§ **Exercise details**:
The lines to copy from the listing below are those that contain the string "citet".

◇ ◇ ◇ ◇ ◇

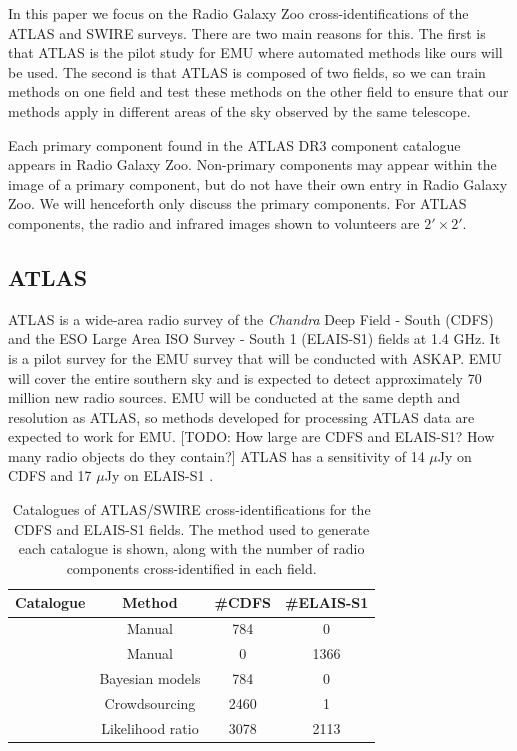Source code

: \documentclass[fleqn,usenatbib,usedcolumn]{mnras}
\begin{document}
    In this paper we focus on the Radio Galaxy Zoo cross-identifications of
    the ATLAS and SWIRE surveys. There are two main reasons for this. The
    first is that ATLAS is the pilot study for EMU where automated methods
    like ours will be used. The second is that ATLAS is composed of two
    fields, so we can train methods on one field and test these methods on
    the other field to ensure that our methods apply in different areas of
    the sky observed by the same telescope.

    Each primary component found in the ATLAS DR3 component catalogue
    appears in Radio Galaxy Zoo. Non-primary components may appear within
    the image of a primary component, but do not have their own entry in
    Radio Galaxy Zoo. We will henceforth only discuss the primary
    components. For ATLAS components, the radio and infrared images shown to
    volunteers are \(2' \times 2'\).

  \subsection{ATLAS}\label{sec:atlas}

    ATLAS \citep{franzen15} is a wide-area radio survey of the \emph{Chandra}
    Deep Field - South (CDFS) and the ESO Large Area ISO Survey - South 1
    (ELAIS-S1) fields at 1.4 GHz. It is a pilot survey for the EMU
    \citep{norris11} survey that will be conducted with ASKAP. EMU will cover
    the entire southern sky and is expected to detect approximately 70 million
    new radio sources. EMU will be conducted at the same depth and resolution
    as ATLAS, so methods developed for processing ATLAS data are expected to
    work for EMU. [TODO: How large are CDFS and ELAIS-S1? How many radio
    objects do they contain?] ATLAS has a sensitivity of 14 $\mu$Jy on CDFS and
    17 $\mu$Jy on ELAIS-S1 \citep{franzen15}.

    \begin{table}
      \center
      \begin{tabular}{cc|cc}
        Catalogue & Method & \#CDFS & \#ELAIS-S1\\\hline
        \citet{norris06} & Manual & 784 & 0\\
        \citet{middelberg08} & Manual & 0 & 1366\\
        \citet{fan15} & Bayesian models & 784 & 0\\
        \citet{wong17} & Crowdsourcing & 2460 & 1 \\
        \citet{weston17} & Likelihood ratio & 3078 & 2113
      \end{tabular}
      \caption{Catalogues of ATLAS/SWIRE cross-identifications for the CDFS
        and ELAIS-S1 fields. The method used to generate each catalogue is
        shown, along with the number of radio components cross-identified in each
        field.}
      \label{tab:atlas-cids}
    \end{table}
\end{document}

◇ ◇ ◇ ◇ ◇

§ **Result of the task**:
        \citet{norris06} & Manual & 784 & 0\\
        \citet{middelberg08} & Manual & 0 & 1366\\
        \citet{fan15} & Bayesian models & 784 & 0\\
        \citet{wong17} & Crowdsourcing & 2460 & 1 \\
        \citet{weston17} & Likelihood ratio & 3078 & 2113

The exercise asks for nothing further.